The two look similar at first glance. Both delegate authentication to a browser. Both end with the CLI holding an OAuth access token and a refresh token. Both work with SSO, MFA, and any IdP that speaks OAuth or OIDC. But underneath, they make very different assumptions about the environment, and they produce very different security properties. Different enough that AWS switched defaults in CLI v2.22, Microsoft has started blocking one of them in some enterprise tenants, and Google never offered both.

This piece walks through how each flow actually works, where they diverge on security, what major CLIs ship today, and which one you should default to. The short answer is in the next section; the rest is the why.

TL;DR

For interactive CLIs running on a user's own machine, default to PKCE. Reserve the Device Code flow for headless environments where no local browser is available: SSH sessions, containers, cloud IDEs, dev VMs.

Question PKCE Device Code
Needs a local browser on the CLI's machine? Yes No
Needs to bind a free local TCP port? Yes No
Polls the IdP for completion? No Yes
Phishing-resistant by design? Yes (loopback-bound) No (known attack pattern)
Best for Laptops, workstations SSH, containers, IoT

If your CLI ships into enterprise environments, the right answer is almost always to ship both, default to PKCE, and put device code behind an explicit --device flag.

Why CLIs need a browser at all

A CLI shouldn't ask the user for a password directly anymore.

The reason is SSO. Once an enterprise customer's identity provider (Okta, Microsoft Entra ID, Google Workspace) is in the loop, "authentication" stops being username and password. It's a SAML or OIDC handshake, often gated by MFA, sometimes gated by conditional access policies that check device posture, location, and time of day. None of that fits in a terminal prompt.

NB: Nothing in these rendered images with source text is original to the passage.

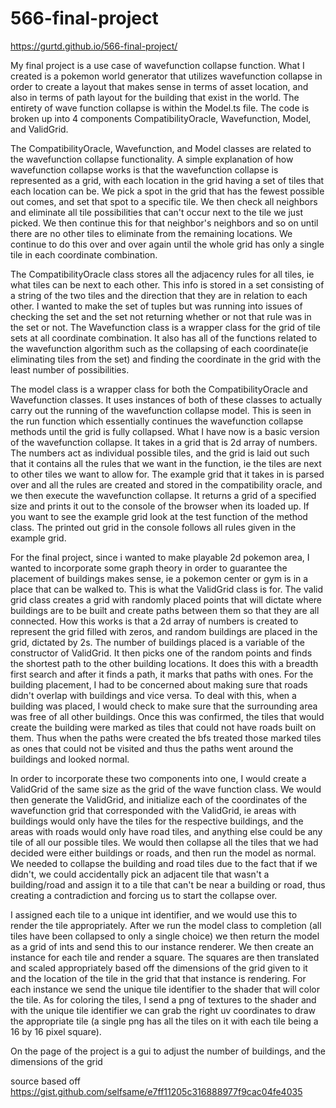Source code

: # 566-final-project

https://gurtd.github.io/566-final-project/

My final project is a use case of wavefunction collapse function. What I created is a pokemon world generator that utilizes
wavefunction collapse in order to create a layout that makes sense in terms of asset location, and also in terms of path layout
for the building that exist in the world. The entirety of wave function collapse is within the Model.ts file. The code is
broken up into 4 components CompatibilityOracle, Wavefunction, Model, and ValidGrid.

The CompatibilityOracle, Wavefunction, and Model classes are related to the wavefunction collapse functionality. A simple
explanation of how wavefunction collapse works is that the wavefunction collapse is represented as a grid, with each 
location in the grid having a set of tiles that each location can be. We pick a spot in the grid that has the fewest
possible out comes, and set that spot to a specific tile. We then check all neighbors and eliminate all tile possibilities 
that can't occur next to the tile we just picked. We then continue this for that neighbor's neighbors and so on until 
there are no other tiles to eliminate from the remaining locations. We continue to do this over and over again until 
the whole grid has only a single tile in each coordinate combination. 

The CompatibilityOracle class stores all the adjacency rules for all tiles, ie what tiles can be next to each
other. This info is stored in a set consisting of a string of the two tiles and the direction that they are in relation to
each other. I wanted to make the set of tuples but was running into issues of checking the set and the set not returning 
whether or not that rule was in the set or not. The Wavefunction class is a wrapper class for the grid of tile sets at all
coordinate combination. It also has all of the functions related to the wavefunction algorithm such as the collapsing of 
each coordinate(ie eliminating tiles from the set) and finding the coordinate in the grid with the least number of 
possibilities. 

The model class is a wrapper class for both the CompatibilityOracle and Wavefunction classes. It uses
instances of both of these classes to actually carry out the running of the wavefunction collapse model. This is 
seen in the run function which essentially continues the wavefunction collapse methods until the grid is fully collapsed.
What I have now is a basic version of the wavefunction collapse. It takes in a grid that is 2d array of numbers.
The numbers act as individual possible tiles, and the grid is laid out such that it contains all the rules that we want in 
the function, ie the tiles are next to other tiles we want to allow for. The example grid that it takes in is parsed over
and all the rules are created and stored in the compatibility oracle, and we then execute the wavefunction collapse. It 
returns a grid of a specified size and prints it out to the console of the browser when its loaded up. If you want to 
see the example grid look at the test function of the method class. The printed out grid in the console follows all rules
given in the example grid.

For the final project, since i wanted to make playable 2d pokemon area, I wanted to incorporate some graph theory in order 
to guarantee the placement of buildings makes sense, ie a pokemon center or gym is in a place that can be walked to. This
is what the ValidGrid class is for. The valid grid class creates a grid with randomly placed points that will dictate where
buildings are to be built and create paths between them so that they are all connected. How this works is that a 2d array of
numbers is created to represent the grid filled with zeros, and random buildings are placed in the grid, dictated by 2s. The
number of buildings placed is a variable of the constructor of ValidGrid. It then picks one of the random points and finds 
the shortest path to the other building locations. It does this with a breadth first search and after it finds a path, it 
marks that paths with ones. For the building placement, I had to be concerned about making sure that roads didn't overlap
with buildings and vice versa. To deal with this, when a building was placed, I would check to make sure that the surrounding
area was free of all other buildings. Once this was confirmed, the tiles that would create the building were marked as tiles
that could not have roads built on them. Thus when the paths were created the bfs treated those marked tiles as ones that 
could not be visited and thus the paths went around the buildings and looked normal.

In order to incorporate these two components into one, I would create a ValidGrid of the same size as the grid of the wave
function class. We would then generate the ValidGrid, and initialize each of the coordinates of the wavefunction grid that
corresponded with the ValidGrid, ie areas with buildings would only have the tiles for the respective buildings, and the 
areas with roads would only have road tiles, and anything else could be any tile of all our possible tiles. We would then collapse all the tiles that
we had decided were either buildings or roads, and then run the model as normal. We needed to collapse the building and road
tiles due to the fact that if we didn't, we could accidentally pick an adjacent tile that wasn't a building/road and assign
it to a tile that can't be near a building or road, thus creating a contradiction and forcing us to start the collapse over.

I assigned each tile to a unique int identifier, and we would use this to render the tile appropriately. After we run the model
class to completion (all tiles have been collapsed to only a single choice) we then return the model as a grid of ints and 
send this to our instance renderer. We then create an instance for each tile and render a square. The squares are then
translated and scaled appropriately based off the dimensions of the grid given to it and the location of the tile in the grid
that that instance is rendering. For each instance we send the unique tile identifier to the shader that will color the tile.
As for coloring the tiles, I send a png of textures to the shader and with the unique tile identifier we can grab the right 
uv coordinates to draw the appropriate tile (a single png has all the tiles on it with each tile being a 16 by 16 pixel square).

On the page of the project is a gui to adjust the number of buildings, and the dimensions of the grid





source based off 
https://gist.github.com/selfsame/e7ff11205c316888977f9cac04fe4035
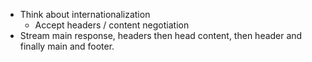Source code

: - Think about internationalization
  + Accept headers / content negotiation
- Stream main response, headers then head content, then header and finally main and footer.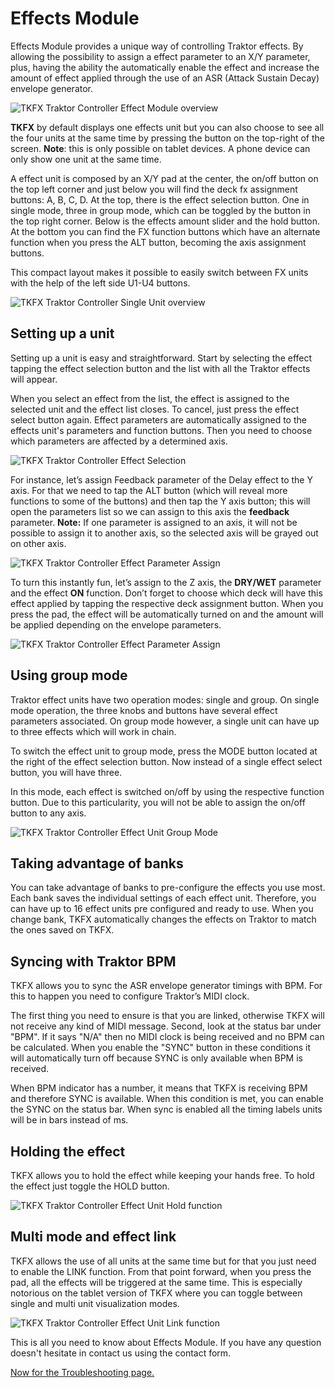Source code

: # Effects Module

Effects Module provides a unique way of controlling Traktor effects. By allowing the possibility to assign a effect parameter to an X/Y parameter, plus, having the ability the automatically enable the effect and increase the amount of effect applied through the use of an ASR (Attack Sustain Decay) envelope generator.

![TKFX Traktor Controller Effect Module overview](/tkfx/images/tkfx_effects_module_overview.png)

**TKFX** by default displays one effects unit but you can also choose to see all the four units at the same time by pressing the button on the top-right of the screen.
**Note**: this is only possible on tablet devices. A phone device can only show one unit at the same time.

A effect unit is composed by an X/Y pad at the center, the on/off button on the top left corner and just below you will find the deck fx assignment buttons: A, B, C, D. At the top, there is the effect selection button. One in single mode, three in group mode, which can be toggled by the button in the top right corner. Below is the effects amount slider and the hold button. At the bottom you can find the FX function buttons which have an alternate function when you press the ALT button, becoming the axis assignment buttons.

This compact layout makes it possible to easily switch between FX units with the help of the left side U1-U4 buttons.

![TKFX Traktor Controller Single Unit overview](/tkfx/images/tkfx_effects_module_single_unit.png)

## Setting up a unit

Setting up a unit is easy and straightforward. Start by selecting the effect tapping the effect selection button and the list with all the Traktor effects will appear.

When you select an effect from the list, the effect is assigned to the selected unit and the effect list closes. To cancel, just press the effect select button again. Effect parameters are automatically assigned to the effects unit's parameters and function buttons. Then you need to choose which parameters are affected by a determined axis.

![TKFX Traktor Controller Effect Selection](/tkfx/images/tkfx_traktor_controller_effect_selection.png)

For instance, let’s assign Feedback parameter of the Delay effect to the Y axis. For that we need to tap the ALT button (which will reveal more functions to some of the buttons) and then tap the Y axis button; this will open the parameters list so we can assign to this axis the **feedback** parameter.
**Note:** If one parameter is assigned to an axis, it will not be possible to assign it to another axis, so the selected axis will be grayed out on other axis.

![TKFX Traktor Controller Effect Parameter Assign](/tkfx/images/tkfx_traktor_controller_effect_parameter_assign.png)

To turn this instantly fun, let’s assign to the Z axis, the **DRY/WET** parameter and the effect **ON** function. Don’t forget to choose which deck will have this effect applied by tapping the respective deck assignment button. When you press the pad, the effect will be automatically turned on and the amount will be applied depending on the envelope parameters.

![TKFX Traktor Controller Effect Parameter Assign](/tkfx/images/tkfx_traktor_controller_effect_parameter_assign_1.png)

## Using group mode

Traktor effect units have two operation modes: single and group. On single mode operation, the three knobs and buttons have several effect parameters associated. On group mode however, a single unit can have up to three effects which will work in chain.

To switch the effect unit to group mode, press the MODE button located at the right of the effect selection button. Now instead of a single effect select button, you will have three.

In this mode, each effect is switched on/off by using the respective function button. Due to this particularity, you will not be able to assign the on/off button to any axis.

![TKFX Traktor Controller Effect Unit Group Mode](/tkfx/images/tkfx_traktor_controller_effect_unit_group_mode.png)

## Taking advantage of banks

You can take advantage of banks to pre-configure the effects you use most. Each bank saves the individual settings of each effect unit. Therefore, you can have up to 16 effect units pre configured and ready to use. When you change bank, TKFX automatically changes the effects on Traktor to match the ones saved on TKFX.

## Syncing with Traktor BPM

TKFX allows you to sync the ASR envelope generator timings with BPM. For this to happen you need to configure Traktor’s MIDI clock.

The first thing you need to ensure is that you are linked, otherwise TKFX will not receive any kind of MIDI message. Second, look at the status bar under "BPM". If it says "N/A" then no MIDI clock is being received and no BPM can be calculated. When you enable the "SYNC" button in these conditions it will automatically turn off because SYNC is only available when BPM is received.

When BPM indicator has a number, it means that TKFX is receiving BPM and therefore SYNC is available. When this condition is met, you can enable the SYNC on the status bar. When sync is enabled all the timing labels units will be in bars instead of ms.

## Holding the effect

TKFX allows you to hold the effect while keeping your hands free. To hold the effect just toggle the HOLD button.

![TKFX Traktor Controller Effect Unit Hold function](/tkfx/images/tkfx_traktor_controller_effect_unit_hold_function.png)

## Multi mode and effect link

TKFX allows the use of all units at the same time but for that you just need to enable the LINK function. From that point forward, when you press the pad, all the effects will be triggered at the same time. This is especially notorious on the tablet version of TKFX where you can toggle between single and multi unit visualization modes.

![TKFX Traktor Controller Effect Unit Link function](/tkfx/images/tkfx_traktor_controller_effect_unit_link_function.png)

This is all you need to know about Effects Module. If you have any question doesn't hesitate in contact us using the contact form.

[Now for the Troubleshooting page.](troubleshooting)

The standard answer is to delegate authentication to a browser, where the IdP can run whatever flow it wants, and have the CLI receive a token at the end. PKCE and Device Code are the two patterns OAuth 2.0 settled on for doing exactly that. They solve the same problem, make different assumptions about the environment, and produce meaningfully different security properties as a result.

How each flow works

Authorization Code with PKCE

PKCE (Proof Key for Code Exchange, RFC 7636) is the modern standard for native apps and CLIs. The flow:

  1. The CLI generates a random code_verifier (a 43- to 128-character random string) and computes its SHA-256 hash, called the code_challenge.
  2. The CLI starts an HTTP server on a loopback address (http://127.0.0.1:<random_port>/callback) and opens the user's browser to the IdP's /authorize endpoint, passing the challenge and the loopback URL as redirect_uri.
  3. The user signs in. SSO routing happens here if their organization has it configured: enter alice@acme.com, get redirected to Okta, complete MFA, come back. The IdP then redirects the browser to http://127.0.0.1:<port>/callback?code=....
  4. The CLI captures the code from the loopback request and exchanges it for tokens by posting back to the IdP with the original code_verifier. The IdP hashes the verifier, compares it to the stored challenge, and issues tokens if they match.
PKCE flow diagram

The key security property is the loopback redirect. The authorization code is delivered over a connection that only a process running on the same machine can receive, and it's cryptographically tied to a code_verifier that the CLI generated and never sent over the wire.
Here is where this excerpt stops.